───── Given data

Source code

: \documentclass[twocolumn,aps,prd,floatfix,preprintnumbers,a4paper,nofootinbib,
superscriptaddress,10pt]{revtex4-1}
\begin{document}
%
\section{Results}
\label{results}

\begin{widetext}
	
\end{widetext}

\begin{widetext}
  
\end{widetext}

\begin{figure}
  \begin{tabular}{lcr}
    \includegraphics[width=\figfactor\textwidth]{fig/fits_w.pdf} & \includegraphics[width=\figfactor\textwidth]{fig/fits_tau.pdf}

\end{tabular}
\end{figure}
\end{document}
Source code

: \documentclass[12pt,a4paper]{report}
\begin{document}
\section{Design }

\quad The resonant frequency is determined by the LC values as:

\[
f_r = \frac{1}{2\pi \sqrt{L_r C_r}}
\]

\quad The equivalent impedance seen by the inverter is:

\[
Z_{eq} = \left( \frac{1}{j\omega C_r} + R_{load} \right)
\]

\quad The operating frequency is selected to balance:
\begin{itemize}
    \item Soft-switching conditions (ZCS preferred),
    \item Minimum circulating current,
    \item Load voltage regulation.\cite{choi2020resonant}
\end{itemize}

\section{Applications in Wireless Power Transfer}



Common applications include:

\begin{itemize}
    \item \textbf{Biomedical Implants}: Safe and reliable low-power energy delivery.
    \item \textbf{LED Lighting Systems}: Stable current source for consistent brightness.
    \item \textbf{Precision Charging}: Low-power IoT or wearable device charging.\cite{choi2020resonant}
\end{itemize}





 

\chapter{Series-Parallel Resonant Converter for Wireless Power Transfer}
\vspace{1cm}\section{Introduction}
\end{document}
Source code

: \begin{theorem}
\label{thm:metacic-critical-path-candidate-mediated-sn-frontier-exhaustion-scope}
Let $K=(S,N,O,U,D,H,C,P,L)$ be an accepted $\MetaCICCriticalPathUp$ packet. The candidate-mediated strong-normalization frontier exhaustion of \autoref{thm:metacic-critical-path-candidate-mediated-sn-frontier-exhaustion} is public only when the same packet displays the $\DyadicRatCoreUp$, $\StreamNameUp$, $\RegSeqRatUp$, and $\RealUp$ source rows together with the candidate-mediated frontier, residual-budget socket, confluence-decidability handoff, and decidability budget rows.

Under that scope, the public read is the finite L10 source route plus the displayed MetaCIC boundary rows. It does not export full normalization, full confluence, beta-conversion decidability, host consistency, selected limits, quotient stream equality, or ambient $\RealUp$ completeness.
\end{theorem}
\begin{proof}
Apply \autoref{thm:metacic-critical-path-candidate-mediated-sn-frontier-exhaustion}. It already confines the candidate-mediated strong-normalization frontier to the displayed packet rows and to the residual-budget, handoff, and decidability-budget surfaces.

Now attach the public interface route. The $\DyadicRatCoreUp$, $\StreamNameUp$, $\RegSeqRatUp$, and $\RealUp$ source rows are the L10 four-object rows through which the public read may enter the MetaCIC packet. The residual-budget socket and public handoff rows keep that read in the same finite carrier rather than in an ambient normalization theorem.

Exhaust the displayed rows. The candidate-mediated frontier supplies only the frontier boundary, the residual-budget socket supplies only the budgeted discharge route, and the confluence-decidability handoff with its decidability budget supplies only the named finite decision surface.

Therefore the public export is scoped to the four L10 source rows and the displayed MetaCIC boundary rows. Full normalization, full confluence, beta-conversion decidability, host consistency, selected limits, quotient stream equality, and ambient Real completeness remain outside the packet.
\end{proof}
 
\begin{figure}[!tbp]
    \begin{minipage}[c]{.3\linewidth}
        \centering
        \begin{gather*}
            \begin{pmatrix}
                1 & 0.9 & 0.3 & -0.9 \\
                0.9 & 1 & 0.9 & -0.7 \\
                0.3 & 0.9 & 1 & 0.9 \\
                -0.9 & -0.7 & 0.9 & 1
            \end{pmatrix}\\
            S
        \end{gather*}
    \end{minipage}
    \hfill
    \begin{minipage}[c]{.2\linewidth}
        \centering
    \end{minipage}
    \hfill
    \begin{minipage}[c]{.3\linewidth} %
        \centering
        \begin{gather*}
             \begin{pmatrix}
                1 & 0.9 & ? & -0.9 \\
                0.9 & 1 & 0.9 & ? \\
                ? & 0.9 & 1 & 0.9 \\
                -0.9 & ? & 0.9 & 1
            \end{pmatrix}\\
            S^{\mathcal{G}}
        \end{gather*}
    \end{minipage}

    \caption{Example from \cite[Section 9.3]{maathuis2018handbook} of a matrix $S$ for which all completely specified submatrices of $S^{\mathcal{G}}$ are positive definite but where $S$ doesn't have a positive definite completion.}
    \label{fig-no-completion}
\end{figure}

──────────

All of the records above are to be printed again exactly as they appear.

● Your solution
Source code

: \documentclass[twocolumn,aps,prd,floatfix,preprintnumbers,a4paper,nofootinbib,
superscriptaddress,10pt]{revtex4-1}
\begin{document}
%
\section{Results}
\label{results}

\begin{widetext}
	
\end{widetext}

\begin{widetext}
  
\end{widetext}

\begin{figure}
  \begin{tabular}{lcr}
    \includegraphics[width=\figfactor\textwidth]{fig/fits_w.pdf} & \includegraphics[width=\figfactor\textwidth]{fig/fits_tau.pdf}

\end{tabular}
\end{figure}
\end{document}
Source code

: \documentclass[12pt,a4paper]{report}
\begin{document}
\section{Design }

\quad The resonant frequency is determined by the LC values as:

\[
f_r = \frac{1}{2\pi \sqrt{L_r C_r}}
\]

\quad The equivalent impedance seen by the inverter is:

\[
Z_{eq} = \left( \frac{1}{j\omega C_r} + R_{load} \right)
\]

\quad The operating frequency is selected to balance:
\begin{itemize}
    \item Soft-switching conditions (ZCS preferred),
    \item Minimum circulating current,
    \item Load voltage regulation.\cite{choi2020resonant}
\end{itemize}

\section{Applications in Wireless Power Transfer}



Common applications include:

\begin{itemize}
    \item \textbf{Biomedical Implants}: Safe and reliable low-power energy delivery.
    \item \textbf{LED Lighting Systems}: Stable current source for consistent brightness.
    \item \textbf{Precision Charging}: Low-power IoT or wearable device charging.\cite{choi2020resonant}
\end{itemize}





 

\chapter{Series-Parallel Resonant Converter for Wireless Power Transfer}
\vspace{1cm}\section{Introduction}
\end{document}
Source code

: \begin{theorem}
\label{thm:metacic-critical-path-candidate-mediated-sn-frontier-exhaustion-scope}
Let $K=(S,N,O,U,D,H,C,P,L)$ be an accepted $\MetaCICCriticalPathUp$ packet. The candidate-mediated strong-normalization frontier exhaustion of \autoref{thm:metacic-critical-path-candidate-mediated-sn-frontier-exhaustion} is public only when the same packet displays the $\DyadicRatCoreUp$, $\StreamNameUp$, $\RegSeqRatUp$, and $\RealUp$ source rows together with the candidate-mediated frontier, residual-budget socket, confluence-decidability handoff, and decidability budget rows.

Under that scope, the public read is the finite L10 source route plus the displayed MetaCIC boundary rows. It does not export full normalization, full confluence, beta-conversion decidability, host consistency, selected limits, quotient stream equality, or ambient $\RealUp$ completeness.
\end{theorem}
\begin{proof}
Apply \autoref{thm:metacic-critical-path-candidate-mediated-sn-frontier-exhaustion}. It already confines the candidate-mediated strong-normalization frontier to the displayed packet rows and to the residual-budget, handoff, and decidability-budget surfaces.

Now attach the public interface route. The $\DyadicRatCoreUp$, $\StreamNameUp$, $\RegSeqRatUp$, and $\RealUp$ source rows are the L10 four-object rows through which the public read may enter the MetaCIC packet. The residual-budget socket and public handoff rows keep that read in the same finite carrier rather than in an ambient normalization theorem.

Exhaust the displayed rows. The candidate-mediated frontier supplies only the frontier boundary, the residual-budget socket supplies only the budgeted discharge route, and the confluence-decidability handoff with its decidability budget supplies only the named finite decision surface.

Therefore the public export is scoped to the four L10 source rows and the displayed MetaCIC boundary rows. Full normalization, full confluence, beta-conversion decidability, host consistency, selected limits, quotient stream equality, and ambient Real completeness remain outside the packet.
\end{proof}
 
\begin{figure}[!tbp]
    \begin{minipage}[c]{.3\linewidth}
        \centering
        \begin{gather*}
            \begin{pmatrix}
                1 & 0.9 & 0.3 & -0.9 \\
                0.9 & 1 & 0.9 & -0.7 \\
                0.3 & 0.9 & 1 & 0.9 \\
                -0.9 & -0.7 & 0.9 & 1
            \end{pmatrix}\\
            S
        \end{gather*}
    \end{minipage}
    \hfill
    \begin{minipage}[c]{.2\linewidth}
        \centering
    \end{minipage}
    \hfill
    \begin{minipage}[c]{.3\linewidth} %
        \centering
        \begin{gather*}
             \begin{pmatrix}
                1 & 0.9 & ? & -0.9 \\
                0.9 & 1 & 0.9 & ? \\
                ? & 0.9 & 1 & 0.9 \\
                -0.9 & ? & 0.9 & 1
            \end{pmatrix}\\
            S^{\mathcal{G}}
        \end{gather*}
    \end{minipage}

    \caption{Example from \cite[Section 9.3]{maathuis2018handbook} of a matrix $S$ for which all completely specified submatrices of $S^{\mathcal{G}}$ are positive definite but where $S$ doesn't have a positive definite completion.}
    \label{fig-no-completion}
\end{figure}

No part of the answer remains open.